A limitation to the current study is that amygdalar connectivity was only measured at one-time point at TEA. A recent study in term-born infants indicated that whilst some connections between the amygdalae and both subcortical (e.g. caudate nuclei, putamina and thalami) and limbic regions (e.g. hippocampi, parahippocampal gyri) were already present just after birth, some adult-like amygdalar rs-FC patterns (including connections with prefrontal and parietal cortices) developed over the first year of life.[42] Future research in very preterm samples could further elucidate longitudinal changes in amygdalar rs-FC in the first few years of life. Another limitation is that our study did not include a control group, which limits the ability to draw conclusions as to the specificity of these results to very preterm cohorts.
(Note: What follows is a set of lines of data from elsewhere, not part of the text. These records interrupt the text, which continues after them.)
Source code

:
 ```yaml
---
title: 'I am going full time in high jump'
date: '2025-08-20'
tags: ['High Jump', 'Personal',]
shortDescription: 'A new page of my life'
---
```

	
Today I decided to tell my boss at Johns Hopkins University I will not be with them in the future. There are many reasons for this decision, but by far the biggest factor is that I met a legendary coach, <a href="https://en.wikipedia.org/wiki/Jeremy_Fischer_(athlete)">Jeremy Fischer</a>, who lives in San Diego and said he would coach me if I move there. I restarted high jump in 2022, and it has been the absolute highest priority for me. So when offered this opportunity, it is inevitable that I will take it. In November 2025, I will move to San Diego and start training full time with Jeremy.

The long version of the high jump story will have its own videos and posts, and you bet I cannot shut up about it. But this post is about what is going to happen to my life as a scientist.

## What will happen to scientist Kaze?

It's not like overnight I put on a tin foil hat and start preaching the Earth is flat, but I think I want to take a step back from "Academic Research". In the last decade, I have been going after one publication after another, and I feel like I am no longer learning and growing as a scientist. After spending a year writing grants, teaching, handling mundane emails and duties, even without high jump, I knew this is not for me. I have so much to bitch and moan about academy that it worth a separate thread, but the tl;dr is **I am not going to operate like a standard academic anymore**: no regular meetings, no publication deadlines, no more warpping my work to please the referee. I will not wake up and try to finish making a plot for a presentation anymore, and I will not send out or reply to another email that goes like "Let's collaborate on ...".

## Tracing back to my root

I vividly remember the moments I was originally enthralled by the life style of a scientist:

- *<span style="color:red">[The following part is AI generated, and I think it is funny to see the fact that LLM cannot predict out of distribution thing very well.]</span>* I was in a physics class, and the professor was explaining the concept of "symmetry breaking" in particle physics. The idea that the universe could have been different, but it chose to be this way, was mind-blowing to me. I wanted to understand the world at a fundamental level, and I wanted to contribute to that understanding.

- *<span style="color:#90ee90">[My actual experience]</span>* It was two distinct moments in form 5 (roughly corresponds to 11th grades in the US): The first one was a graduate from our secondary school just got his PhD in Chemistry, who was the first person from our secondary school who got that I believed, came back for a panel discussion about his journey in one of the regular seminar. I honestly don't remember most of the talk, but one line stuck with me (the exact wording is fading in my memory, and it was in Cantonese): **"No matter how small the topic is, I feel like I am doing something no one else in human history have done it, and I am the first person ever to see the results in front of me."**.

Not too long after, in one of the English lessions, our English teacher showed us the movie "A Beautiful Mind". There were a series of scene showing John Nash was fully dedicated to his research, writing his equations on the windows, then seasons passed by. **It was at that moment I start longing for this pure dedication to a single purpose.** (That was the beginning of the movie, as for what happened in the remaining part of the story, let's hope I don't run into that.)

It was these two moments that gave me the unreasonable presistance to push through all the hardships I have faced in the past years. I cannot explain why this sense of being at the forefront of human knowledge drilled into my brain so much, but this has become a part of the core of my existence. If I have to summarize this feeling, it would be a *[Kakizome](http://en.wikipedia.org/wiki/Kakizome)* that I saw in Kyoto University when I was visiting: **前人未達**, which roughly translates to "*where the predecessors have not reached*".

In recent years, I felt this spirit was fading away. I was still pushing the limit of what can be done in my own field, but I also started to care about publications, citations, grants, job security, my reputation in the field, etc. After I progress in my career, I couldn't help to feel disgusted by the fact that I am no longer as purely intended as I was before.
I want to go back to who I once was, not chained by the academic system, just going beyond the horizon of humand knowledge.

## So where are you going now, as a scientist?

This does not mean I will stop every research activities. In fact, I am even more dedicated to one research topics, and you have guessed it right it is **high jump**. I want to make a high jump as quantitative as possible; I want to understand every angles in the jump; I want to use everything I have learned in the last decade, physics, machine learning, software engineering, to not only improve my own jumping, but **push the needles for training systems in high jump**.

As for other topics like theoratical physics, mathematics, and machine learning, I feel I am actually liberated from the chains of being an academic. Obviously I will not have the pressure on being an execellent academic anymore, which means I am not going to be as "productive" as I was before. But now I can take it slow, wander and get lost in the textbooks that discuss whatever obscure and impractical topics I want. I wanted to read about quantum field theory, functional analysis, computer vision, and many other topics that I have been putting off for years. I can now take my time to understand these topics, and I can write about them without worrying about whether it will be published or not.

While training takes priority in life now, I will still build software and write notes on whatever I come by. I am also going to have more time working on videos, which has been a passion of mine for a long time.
Differences in IMD between the baseline sample, which showed a relatively even distribution between the five IMD quintiles and the final sample, with only 10% of participants belonging to the ‘most deprived’ IMD quintile, may also limit our findings. This suggests that those participants who were not followed-up in childhood were likely to be at higher social risk than those who were assessed.[141]

Conclusions

The current rs-FC study complements our previous structural findings of a relationship between neonatal amygdalar connectivity and childhood emotional development. In particular, the important regulatory effects of specific brain regions (including the OFC, PHG and thalami) on the reactive amygdala are highlighted here. Communication within the limbic system and between the limbic system and the cortex is important for higher-order cognitive affective functions, such as emotion regulation, which has direct implications on psychiatric outcomes.[142-144] Our results suggest that patterns of functional connectivity associated with later socio-emotional outcomes in very preterm children are already evident at the earliest stages of life. These findings could be used as a connectivity fingerprint to predict later socio-emotional outcomes, which in turn could inform preventative interventions aimed at averting and targeting emerging emotional disorders.